When Coleman was injured Thursday, he (and all of his fans) knew that point probably had come, and Schneider in fact sent him a text message the next day.
He said he stayed in close touch with many Seattle players, especially Lynch, while he was gone. His return should be seamless.
Harvin's debut will be, too, if the Seahawks have anything to say about it. Bevell said they plan to take it easy with him, which means they seem likely to use all three weeks of practice time before activating him from the PUP list.
Robinson wasn't the only former Seahawk to return Tuesday. The team also added wide receiver Ricardo "Rocket" Lockette to the practice squad. Lockette spent time on the Hawks' taxi team in 2011 and 2012 and finished the 2011 season on the active roster for two games. He then spent time on practice squads with San Francisco and Chicago until the Bears released him this week.
The Hawks also added a face that is familiar to quarterback Russell Wilson, signing guard Zach Allen to the practice squad. The 6-2, 332-pounder played with Wilson at N.C. State in 2009 and 2010.
With WR Josh Lenz released from the practice squad, that eight-man unit now consists of Allen, Lockette, DT Michael Brooks, WR Arceto Clark, TE Cooper Helfet, OG Ryan Seymour, DB DeShawn Shead and DT D'Anthony Smith.
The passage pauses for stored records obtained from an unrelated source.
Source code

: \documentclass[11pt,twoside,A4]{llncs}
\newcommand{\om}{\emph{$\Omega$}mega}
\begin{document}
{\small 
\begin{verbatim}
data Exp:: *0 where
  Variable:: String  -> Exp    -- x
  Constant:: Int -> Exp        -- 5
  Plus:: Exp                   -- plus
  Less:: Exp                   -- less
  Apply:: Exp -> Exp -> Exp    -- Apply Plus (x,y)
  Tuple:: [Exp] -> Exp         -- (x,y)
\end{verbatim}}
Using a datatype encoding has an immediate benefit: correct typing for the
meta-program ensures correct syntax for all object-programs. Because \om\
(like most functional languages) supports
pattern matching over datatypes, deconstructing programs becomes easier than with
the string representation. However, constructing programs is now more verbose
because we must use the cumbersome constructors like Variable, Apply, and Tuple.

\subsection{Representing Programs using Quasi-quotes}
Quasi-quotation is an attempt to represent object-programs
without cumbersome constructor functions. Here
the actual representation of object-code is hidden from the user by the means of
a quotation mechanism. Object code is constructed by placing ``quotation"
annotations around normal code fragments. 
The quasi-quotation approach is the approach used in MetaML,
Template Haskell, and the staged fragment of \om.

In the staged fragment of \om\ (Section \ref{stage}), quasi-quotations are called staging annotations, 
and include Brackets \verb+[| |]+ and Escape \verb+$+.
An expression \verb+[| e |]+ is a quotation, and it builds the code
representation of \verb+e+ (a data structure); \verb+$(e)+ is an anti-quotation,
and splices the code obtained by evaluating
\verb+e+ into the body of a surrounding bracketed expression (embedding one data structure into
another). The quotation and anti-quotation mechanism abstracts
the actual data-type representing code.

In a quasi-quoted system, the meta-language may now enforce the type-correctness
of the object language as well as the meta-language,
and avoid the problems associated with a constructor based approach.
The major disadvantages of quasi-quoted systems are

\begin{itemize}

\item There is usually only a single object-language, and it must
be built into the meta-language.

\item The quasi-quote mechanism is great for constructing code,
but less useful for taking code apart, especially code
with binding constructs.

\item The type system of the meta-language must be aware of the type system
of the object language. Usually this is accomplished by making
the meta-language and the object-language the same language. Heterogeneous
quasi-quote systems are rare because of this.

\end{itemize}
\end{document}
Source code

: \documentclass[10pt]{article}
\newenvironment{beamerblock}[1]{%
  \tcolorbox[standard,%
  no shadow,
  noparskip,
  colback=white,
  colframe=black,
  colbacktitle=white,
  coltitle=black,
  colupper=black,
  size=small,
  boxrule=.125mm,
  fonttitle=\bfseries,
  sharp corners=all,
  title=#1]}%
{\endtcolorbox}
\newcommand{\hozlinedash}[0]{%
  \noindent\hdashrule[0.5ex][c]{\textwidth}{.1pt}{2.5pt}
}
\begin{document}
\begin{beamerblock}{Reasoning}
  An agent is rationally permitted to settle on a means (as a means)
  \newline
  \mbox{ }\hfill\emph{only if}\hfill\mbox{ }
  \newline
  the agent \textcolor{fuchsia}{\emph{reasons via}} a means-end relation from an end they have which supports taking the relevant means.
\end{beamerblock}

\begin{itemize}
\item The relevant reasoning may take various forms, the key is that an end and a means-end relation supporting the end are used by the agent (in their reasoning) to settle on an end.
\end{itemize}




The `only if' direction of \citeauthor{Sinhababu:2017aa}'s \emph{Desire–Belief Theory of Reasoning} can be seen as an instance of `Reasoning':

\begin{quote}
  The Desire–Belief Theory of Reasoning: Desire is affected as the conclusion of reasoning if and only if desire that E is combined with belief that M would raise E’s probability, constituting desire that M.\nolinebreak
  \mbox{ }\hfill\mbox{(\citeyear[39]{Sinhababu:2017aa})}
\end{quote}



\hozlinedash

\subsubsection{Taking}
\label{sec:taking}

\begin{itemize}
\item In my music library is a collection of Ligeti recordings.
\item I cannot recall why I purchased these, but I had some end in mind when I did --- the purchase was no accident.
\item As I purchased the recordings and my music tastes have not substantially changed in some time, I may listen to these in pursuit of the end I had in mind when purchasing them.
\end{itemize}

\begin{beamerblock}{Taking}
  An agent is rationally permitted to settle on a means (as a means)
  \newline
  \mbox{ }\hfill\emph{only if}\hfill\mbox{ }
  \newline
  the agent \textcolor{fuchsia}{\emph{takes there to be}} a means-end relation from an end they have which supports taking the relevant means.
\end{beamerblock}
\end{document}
The Hawks now have five players on season-ending IR: Ware, DE Kenneth Boatright, CB Chandler Fenner, TE Anthony McCoy and DT Jesse Williams. Okung is on IR-designated to return.
They still have three players on PUP: Harvin, DE Greg Scruggs and CB Tharold Simon. LB Korey Toomer is on the non-football injury list, and guard Jared Smith is on the practice squad injured list.